RBE: This interview is part of a series of interviews with women using art and technology. What do you think is important in having a female voice in today’s art world?

SG:  I talk to my students about my role and my job and things like that, and my female students think that it’s really great that I run a digital arts course. If I were a man it would be very very different. I think it’s equally important that students aren’t just taught by women, but women of all ages, those that are married, not married, children, no children. I think we do have to establish role models to a certain extent.

I was a feminist in the 60s and 70s but I never thought that we should be different. I just wanted to be accepted for who I was really. That might be a bit anti-feminist, but I always fought for women for education and opportunities. This goes back to the Dubai thing to a certain extent, the university there started off because one of the princesses wanted to learn about art but there was no place to do so. So it started and went on to have a validated degree. And maybe one day it will have a masters program and women can apply for scholarships and travel abroad?

RBE:  Do you think it’s important to have “Women Art & Technology” as a separate category? Or should it just be “Art & Technology”?

SG:  Art and Technology.

RBE:  Aside from being a female role model for your students and talking about the female voice, what else do you think is important for your students to know right now or learn right now?

SG:  Code! (laughs) But I don’t like to think we’re bringing them up differently?

RBE:  Or even taking gender out of it, what do young people need to know?

SG:  They need to be aware of things. But it depends on what they are trying to do and what direction they want to go in… A big thing is confidence. A lot of my women students do lack confidence.

RBE:  Why do you think that is?

SG:  I don’t know what it is.

RBE:  So what do you do to boost their confidence?

SG:  I give them a voice.
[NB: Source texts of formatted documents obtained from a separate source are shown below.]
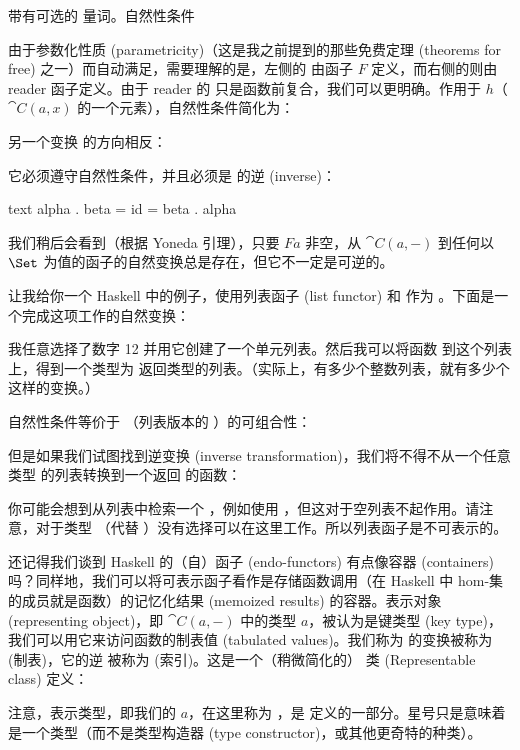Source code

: 带有可选的  量词。自然性条件

由于参数化性质 (parametricity)（这是我之前提到的那些免费定理 (theorems for free) 之一）而自动满足，需要理解的是，左侧的  由函子 $F$ 定义，而右侧的则由 reader 函子定义。由于 reader 的  只是函数前复合，我们可以更明确。作用于 $h$（$\cat{C}(a, x)$ 的一个元素），自然性条件简化为：

另一个变换  的方向相反：

它必须遵守自然性条件，并且必须是  的逆 (inverse)：

\begin{snip}{text}
alpha . beta = id = beta . alpha
\end{snip}
我们稍后会看到（根据 Yoneda 引理），只要 $F a$ 非空，从 $\cat{C}(a, -)$ 到任何以 $\Set$ 为值的函子的自然变换总是存在，但它不一定是可逆的。

让我给你一个 Haskell 中的例子，使用列表函子 (list functor) 和  作为 。下面是一个完成这项工作的自然变换：

我任意选择了数字 12 并用它创建了一个单元列表。然后我可以将函数   到这个列表上，得到一个类型为  返回类型的列表。（实际上，有多少个整数列表，就有多少个这样的变换。）

自然性条件等价于 （列表版本的 ）的可组合性：

但是如果我们试图找到逆变换 (inverse transformation)，我们将不得不从一个任意类型  的列表转换到一个返回  的函数：

你可能会想到从列表中检索一个 ，例如使用 ，但这对于空列表不起作用。请注意，对于类型 （代替 ）没有选择可以在这里工作。所以列表函子是不可表示的。

还记得我们谈到 Haskell 的（自）函子 (endo-functors) 有点像容器 (containers) 吗？同样地，我们可以将可表示函子看作是存储函数调用（在 Haskell 中 hom-集的成员就是函数）的记忆化结果 (memoized results) 的容器。表示对象 (representing object)，即 $\cat{C}(a, -)$ 中的类型 $a$，被认为是键类型 (key type)，我们可以用它来访问函数的制表值 (tabulated values)。我们称为  的变换被称为  (制表)，它的逆  被称为  (索引)。这是一个（稍微简化的） 类 (Representable class) 定义：

注意，表示类型，即我们的 $a$，在这里称为 ，是  定义的一部分。星号只是意味着  是一个类型（而不是类型构造器 (type constructor)，或其他更奇特的种类）。

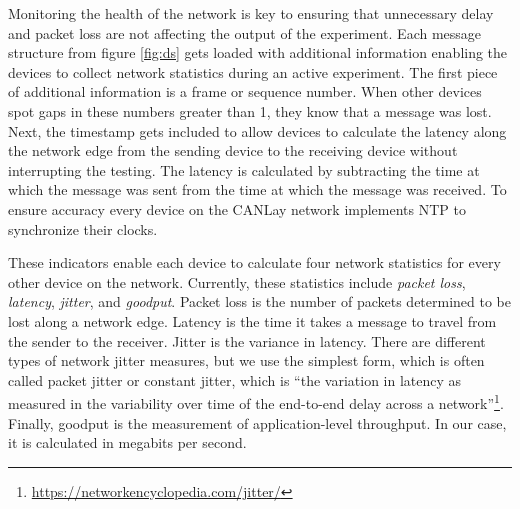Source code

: \documentclass[letterpaper,twocolumn,12pt]{article}
\begin{document}
Monitoring the health of the network is key to ensuring that unnecessary delay and packet loss are not affecting the output of the experiment. 
Each message structure from figure \ref{fig:ds} gets loaded with additional information enabling the devices to collect network statistics during an active experiment. 
The first piece of additional information is a frame or sequence number. When other devices spot gaps in these numbers greater than 1, they know that a message was lost.
Next, the timestamp gets included to allow devices to calculate the latency along the network edge from the sending device to the receiving device without interrupting the testing.
The latency is calculated by subtracting the time at which the message was sent from the time at which the message was received. To ensure accuracy every device on the CANLay network implements NTP to synchronize their clocks.

These indicators enable each device to calculate four network statistics for every other device on the network. Currently, these statistics include \emph{packet loss}, \emph{latency}, \emph{jitter}, and \emph{goodput}. Packet loss is the number of packets determined to be lost along a network edge. Latency is the time it takes a message to travel from the sender to the receiver. Jitter is the variance in latency. There are different types of network jitter measures, but we use the simplest form, which is often called packet jitter or constant jitter, which is “the variation in latency as measured in the variability over time of the end-to-end delay across a network”\footnote{\url{https://networkencyclopedia.com/jitter/}}. Finally, goodput is the measurement of application-level throughput. In our case, it is calculated in megabits per second.
\end{document}
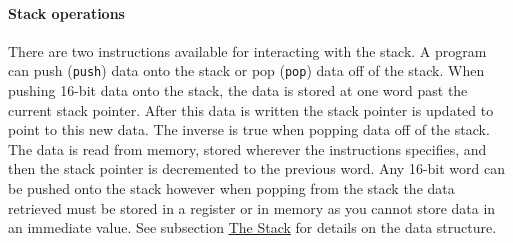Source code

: \documentclass[man,hidelinks,floatsintext]{apa7}
\begin{document}
\paragraph{Stack operations}
\label{sec:stackops}
There are two instructions available for interacting with the stack. A program can push (\verb|push|) data onto the stack or pop (\verb|pop|) data off of the stack. When pushing 16-bit data onto the stack, the data is stored at one word past the current stack pointer. After this data is written the stack pointer is updated to point to this new data. The inverse is true when popping data off of the stack. The data is read from memory, stored wherever the instructions specifies, and then the stack pointer is decremented to the previous word. Any 16-bit word can be pushed onto the stack however when popping from the stack the data retrieved must be stored in a register or in memory as you cannot store data in an immediate value. See subsection \hyperref[sec:stack]{The Stack} for details on the data structure.
\end{document}
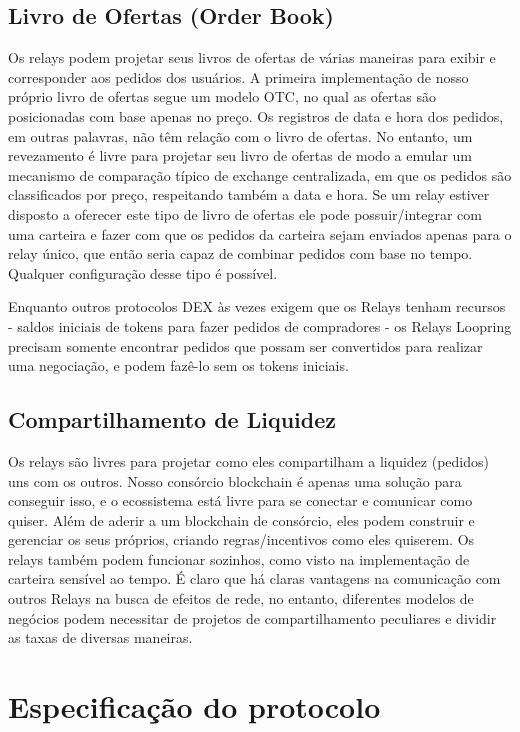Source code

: \documentclass[UTF8,nofonts]{article}
\begin{document}
\begin{multicols}{2}
\subsection{Livro de Ofertas (Order Book)\label{sec:order_book}}
Os relays podem projetar seus livros de ofertas de várias maneiras para exibir e corresponder aos pedidos dos usuários. A primeira implementação de nosso próprio livro de ofertas segue um modelo OTC, no qual as ofertas são posicionadas com base apenas no preço. Os registros de data e hora dos pedidos, em outras palavras, não têm relação com o livro de ofertas.
No entanto, um revezamento é livre para projetar seu livro de ofertas de modo a emular um mecanismo de comparação típico de exchange centralizada, em que os pedidos são classificados por preço, respeitando também a data e hora. Se um relay estiver disposto a oferecer este tipo de livro de ofertas ele pode possuir/integrar com uma carteira e fazer com que os pedidos da carteira sejam enviados apenas para o relay único, que então seria capaz de combinar pedidos com base no tempo. Qualquer configuração desse tipo é possível.


Enquanto outros protocolos DEX às vezes exigem que os Relays tenham recursos - saldos iniciais de tokens para fazer pedidos de compradores - os Relays Loopring precisam somente encontrar pedidos que possam ser convertidos para realizar uma negociação, e podem fazê-lo sem os tokens iniciais.

\subsection{Compartilhamento de Liquidez\label{sec:liquidity_sharing}}
Os relays são livres para projetar como eles compartilham a liquidez (pedidos) uns com os outros. Nosso consórcio blockchain é apenas uma solução para conseguir isso, e o ecossistema está livre para se conectar e comunicar como quiser. Além de aderir a um blockchain de consórcio, eles podem construir e gerenciar os seus próprios, criando regras/incentivos como eles quiserem. Os relays também podem funcionar sozinhos, como visto na implementação de carteira sensível ao tempo. É claro que há claras vantagens na comunicação com outros Relays na busca de efeitos de rede, no entanto, diferentes modelos de negócios podem necessitar de projetos de compartilhamento peculiares e dividir as taxas de diversas maneiras.


\section{Especificação do protocolo\label{sec:protocol}}


\end{multicols}
\end{document}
I give them a space and an opportunity in the class.

When I used to do interviews for undergrad programs in Printmaking, it always started off that the women had better grades, better portfolios, better skills, but at some point it switches. And they loose that confidence and that voice. I don’t know what it is really.

Do you find that?

RBE:  The program I teach in has a majority female students. I think that it might be easier for them. I do wonder though sometimes if they are more confident when they are in a classroom with me verses one of my male colleagues or just a different background. But I think there’s also the other end of the spectrum where they are overly confident because they are growing up in this world where you have to be liked constantly on Facebook. You know, like me, like my image, like me, like me, like me… They need to be constantly validated and that spirals into “I’m amazing”. But those aren’t the ones who are asking the tougher questions; those are the ones who want to be liked.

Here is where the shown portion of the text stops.